Otros que compartieron sus voces para el disco –esta vez sin vientos y cargado de teclados– fueron Diosque, Aldo Benítez y Alejandro Schuster, de la joven Viva Elástico. “El estribillo de ‘Sentado’ me hacía acordar a la forma de cantar de él y lo invité. Le gustó el tema y le hizo una guitarra; nos conocimos el día que vino a grabar”, cuenta Paoletti. Schuster (1987), por su parte, lo conocía desde hace rato (porque de under se nutre el under y para bandas como 107 Faunos o Valentín y los Volcanes compartir fecha con Paoletti es un honor). “Yo soy un cantante popular pero la gente no lo sabe. Tengo suerte de que a muchos periodistas les gustan mis canciones, pero es muy raro que alguien compre un disco porque un fulano dijo que es genial. Igual, con todos sus defectos, yo estoy orgulloso de mis discos y mi obra porque existe, está. Estos pibes, Aldo, Diosque, en su momento compraron Paciencia. Hubo gente que los disfrutó.”

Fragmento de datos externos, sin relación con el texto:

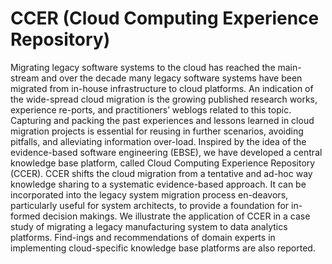 # CCER (Cloud Computing Experience Repository)

Migrating legacy software systems to the cloud has reached the main-stream and over the decade many legacy software systems have been migrated from in-house infrastructure to cloud platforms. An indication of the wide-spread cloud migration is the growing published research works, experience re-ports, and practitioners’ weblogs related to this topic. Capturing and packing the past experiences and lessons learned in cloud migration projects is essential for reusing in further scenarios, avoiding pitfalls, and alleviating information over-load. Inspired by the idea of the evidence-based software engineering (EBSE), we have developed a central knowledge base platform, called Cloud Computing Experience Repository (CCER). CCER shifts the cloud migration from a tentative and ad-hoc way knowledge sharing to a systematic evidence-based approach. It can be incorporated into the legacy system migration process en-deavors, particularly useful for system architects, to provide a foundation for in-formed decision makings. We illustrate the application of CCER in a case study of migrating a legacy manufacturing system to data analytics platforms. Find-ings and recommendations of domain experts in implementing cloud-specific knowledge base platforms are also reported.
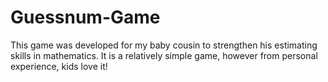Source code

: # Guessnum-Game

This game was developed for my baby cousin to strengthen his estimating skills in mathematics. It is a relatively simple game, however from personal experience, kids love it!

El verbo en pasado no es gratuito. Nadie tan convencido como él de estar más activo que nunca (disfruta tocar en vivo y está grabando un disco acústico-romántico que se llamará Pequeños romances de un Monte Grande), pero a Paoletti le pesa la historia, incluso si ni sabía que había registro de ella, como la filmación de una sesión de fotos para la revista Inrockuptibles cuando salió Soy yo por ahora. Vestido con una túnica, posa para Nora Lezano, autora de la imagen de esta nota; el video pronto se conocerá porque ilustra la canción “Tanta Luz”. Agujas de brújulas, giran sin cesar. Cartas marcadas que el tiempo borrará, canta ahí. En esa ruta que es a la vez su hogar y refugio, Adrián Cayetano Paoletti lanzó un gran disco y la vista es alentadora: está cerca de las nuevas generaciones y a la par de sus contemporáneos en lo que será la futura camada de clásicos.

Adrián Paoletti se presenta el 19 de septiembre en Ultrabar, San Martín 678, con su trío recién bautizado como Los Impares. Se consiguen el nuevo disco, el libro Poesía Invisible y los fanzines de Dante Paoletti.